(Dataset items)

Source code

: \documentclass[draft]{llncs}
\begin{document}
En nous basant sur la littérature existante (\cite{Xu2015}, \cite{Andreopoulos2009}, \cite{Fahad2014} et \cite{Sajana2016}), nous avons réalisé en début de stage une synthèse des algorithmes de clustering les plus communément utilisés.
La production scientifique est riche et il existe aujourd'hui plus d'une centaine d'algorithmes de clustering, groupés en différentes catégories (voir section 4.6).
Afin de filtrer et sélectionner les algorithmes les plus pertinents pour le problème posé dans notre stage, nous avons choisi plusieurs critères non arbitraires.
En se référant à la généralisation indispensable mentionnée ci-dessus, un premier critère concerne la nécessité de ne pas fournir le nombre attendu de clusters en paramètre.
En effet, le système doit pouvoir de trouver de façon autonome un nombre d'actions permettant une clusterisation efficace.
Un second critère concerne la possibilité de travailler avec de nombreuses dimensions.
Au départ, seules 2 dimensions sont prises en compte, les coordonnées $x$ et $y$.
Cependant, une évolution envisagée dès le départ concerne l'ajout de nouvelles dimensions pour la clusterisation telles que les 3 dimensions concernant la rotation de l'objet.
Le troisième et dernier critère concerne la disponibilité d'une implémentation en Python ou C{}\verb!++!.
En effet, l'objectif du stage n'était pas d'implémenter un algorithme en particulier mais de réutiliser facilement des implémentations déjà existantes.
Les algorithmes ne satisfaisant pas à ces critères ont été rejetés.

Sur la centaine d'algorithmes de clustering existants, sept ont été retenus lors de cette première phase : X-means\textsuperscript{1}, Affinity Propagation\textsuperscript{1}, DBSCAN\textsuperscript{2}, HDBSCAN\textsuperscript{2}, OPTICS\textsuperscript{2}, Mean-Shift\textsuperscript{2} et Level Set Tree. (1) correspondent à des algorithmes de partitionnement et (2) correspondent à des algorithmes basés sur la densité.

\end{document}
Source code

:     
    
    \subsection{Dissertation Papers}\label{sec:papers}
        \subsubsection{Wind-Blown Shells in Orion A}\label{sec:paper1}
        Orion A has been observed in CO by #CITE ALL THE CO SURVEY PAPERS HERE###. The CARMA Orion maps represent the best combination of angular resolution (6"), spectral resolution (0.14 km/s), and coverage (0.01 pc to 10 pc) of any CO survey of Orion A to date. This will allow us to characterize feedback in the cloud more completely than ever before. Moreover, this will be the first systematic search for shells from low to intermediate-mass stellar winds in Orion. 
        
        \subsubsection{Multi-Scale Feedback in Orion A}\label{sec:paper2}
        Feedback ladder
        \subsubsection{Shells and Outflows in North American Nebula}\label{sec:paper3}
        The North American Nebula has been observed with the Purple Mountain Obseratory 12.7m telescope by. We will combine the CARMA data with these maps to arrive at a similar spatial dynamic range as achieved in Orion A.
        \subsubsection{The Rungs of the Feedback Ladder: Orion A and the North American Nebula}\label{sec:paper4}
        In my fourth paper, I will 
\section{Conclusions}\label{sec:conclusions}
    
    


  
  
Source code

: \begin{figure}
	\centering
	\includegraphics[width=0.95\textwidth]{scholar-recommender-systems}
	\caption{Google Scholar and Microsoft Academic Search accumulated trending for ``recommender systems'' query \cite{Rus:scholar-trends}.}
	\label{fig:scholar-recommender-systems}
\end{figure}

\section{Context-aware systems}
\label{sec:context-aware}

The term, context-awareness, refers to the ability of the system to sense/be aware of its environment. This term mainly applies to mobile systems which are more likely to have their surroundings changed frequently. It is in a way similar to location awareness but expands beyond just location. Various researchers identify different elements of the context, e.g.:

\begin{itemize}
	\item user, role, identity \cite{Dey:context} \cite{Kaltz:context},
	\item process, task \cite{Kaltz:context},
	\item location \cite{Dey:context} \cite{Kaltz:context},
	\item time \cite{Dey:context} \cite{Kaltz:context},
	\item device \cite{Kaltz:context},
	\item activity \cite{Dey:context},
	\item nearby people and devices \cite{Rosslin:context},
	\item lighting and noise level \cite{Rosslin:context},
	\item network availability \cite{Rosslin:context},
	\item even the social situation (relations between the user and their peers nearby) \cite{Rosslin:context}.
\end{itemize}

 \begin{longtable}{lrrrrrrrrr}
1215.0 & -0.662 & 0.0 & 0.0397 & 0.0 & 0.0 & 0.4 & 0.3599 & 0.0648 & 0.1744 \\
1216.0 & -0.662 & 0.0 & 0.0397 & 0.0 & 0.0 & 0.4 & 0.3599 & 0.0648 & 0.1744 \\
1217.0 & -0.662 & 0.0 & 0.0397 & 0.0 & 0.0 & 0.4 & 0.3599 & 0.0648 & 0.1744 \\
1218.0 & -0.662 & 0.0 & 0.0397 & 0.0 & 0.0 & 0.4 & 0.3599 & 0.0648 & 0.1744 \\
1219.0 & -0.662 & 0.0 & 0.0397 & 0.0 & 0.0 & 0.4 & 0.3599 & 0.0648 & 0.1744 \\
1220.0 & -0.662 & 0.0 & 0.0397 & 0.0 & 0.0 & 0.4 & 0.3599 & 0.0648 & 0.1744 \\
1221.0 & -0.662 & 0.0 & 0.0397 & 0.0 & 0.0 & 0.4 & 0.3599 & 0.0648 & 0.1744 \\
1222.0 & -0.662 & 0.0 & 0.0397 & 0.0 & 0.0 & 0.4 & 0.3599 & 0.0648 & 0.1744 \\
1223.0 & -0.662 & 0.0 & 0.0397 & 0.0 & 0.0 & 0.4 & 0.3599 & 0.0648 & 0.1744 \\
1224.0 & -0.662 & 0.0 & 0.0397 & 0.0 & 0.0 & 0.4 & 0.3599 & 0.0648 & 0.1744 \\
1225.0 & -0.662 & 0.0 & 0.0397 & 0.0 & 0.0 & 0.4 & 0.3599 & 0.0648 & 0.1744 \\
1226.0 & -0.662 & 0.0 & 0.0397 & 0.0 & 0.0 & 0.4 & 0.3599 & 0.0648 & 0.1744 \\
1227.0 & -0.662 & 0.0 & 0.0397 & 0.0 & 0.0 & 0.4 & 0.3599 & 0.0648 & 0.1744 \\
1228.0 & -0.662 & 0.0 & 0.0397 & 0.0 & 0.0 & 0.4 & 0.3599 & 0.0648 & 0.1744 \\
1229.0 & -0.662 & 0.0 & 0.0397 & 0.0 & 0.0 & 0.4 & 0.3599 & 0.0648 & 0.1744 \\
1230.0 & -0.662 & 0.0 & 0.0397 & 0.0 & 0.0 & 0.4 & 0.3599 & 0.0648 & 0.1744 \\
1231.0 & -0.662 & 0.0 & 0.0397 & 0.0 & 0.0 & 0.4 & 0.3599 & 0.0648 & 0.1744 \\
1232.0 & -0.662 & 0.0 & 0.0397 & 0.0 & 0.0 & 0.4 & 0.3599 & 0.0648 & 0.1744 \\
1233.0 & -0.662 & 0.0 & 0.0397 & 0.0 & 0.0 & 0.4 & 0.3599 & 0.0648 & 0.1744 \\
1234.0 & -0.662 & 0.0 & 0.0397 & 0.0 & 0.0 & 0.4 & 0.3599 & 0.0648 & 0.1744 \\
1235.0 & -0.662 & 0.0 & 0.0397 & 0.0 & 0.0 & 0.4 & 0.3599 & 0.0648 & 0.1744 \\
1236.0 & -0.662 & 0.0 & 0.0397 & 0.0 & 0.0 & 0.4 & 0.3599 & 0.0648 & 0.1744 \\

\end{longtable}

◆ Problem statement:
Reproduce the records above exactly, starting with the line that contains "1231.0 & -0.662" and ending with the last line.

◆ Output for this exercise:
1231.0 & -0.662 & 0.0 & 0.0397 & 0.0 & 0.0 & 0.4 & 0.3599 & 0.0648 & 0.1744 \\
1232.0 & -0.662 & 0.0 & 0.0397 & 0.0 & 0.0 & 0.4 & 0.3599 & 0.0648 & 0.1744 \\
1233.0 & -0.662 & 0.0 & 0.0397 & 0.0 & 0.0 & 0.4 & 0.3599 & 0.0648 & 0.1744 \\
1234.0 & -0.662 & 0.0 & 0.0397 & 0.0 & 0.0 & 0.4 & 0.3599 & 0.0648 & 0.1744 \\
1235.0 & -0.662 & 0.0 & 0.0397 & 0.0 & 0.0 & 0.4 & 0.3599 & 0.0648 & 0.1744 \\
1236.0 & -0.662 & 0.0 & 0.0397 & 0.0 & 0.0 & 0.4 & 0.3599 & 0.0648 & 0.1744 \\

\end{longtable}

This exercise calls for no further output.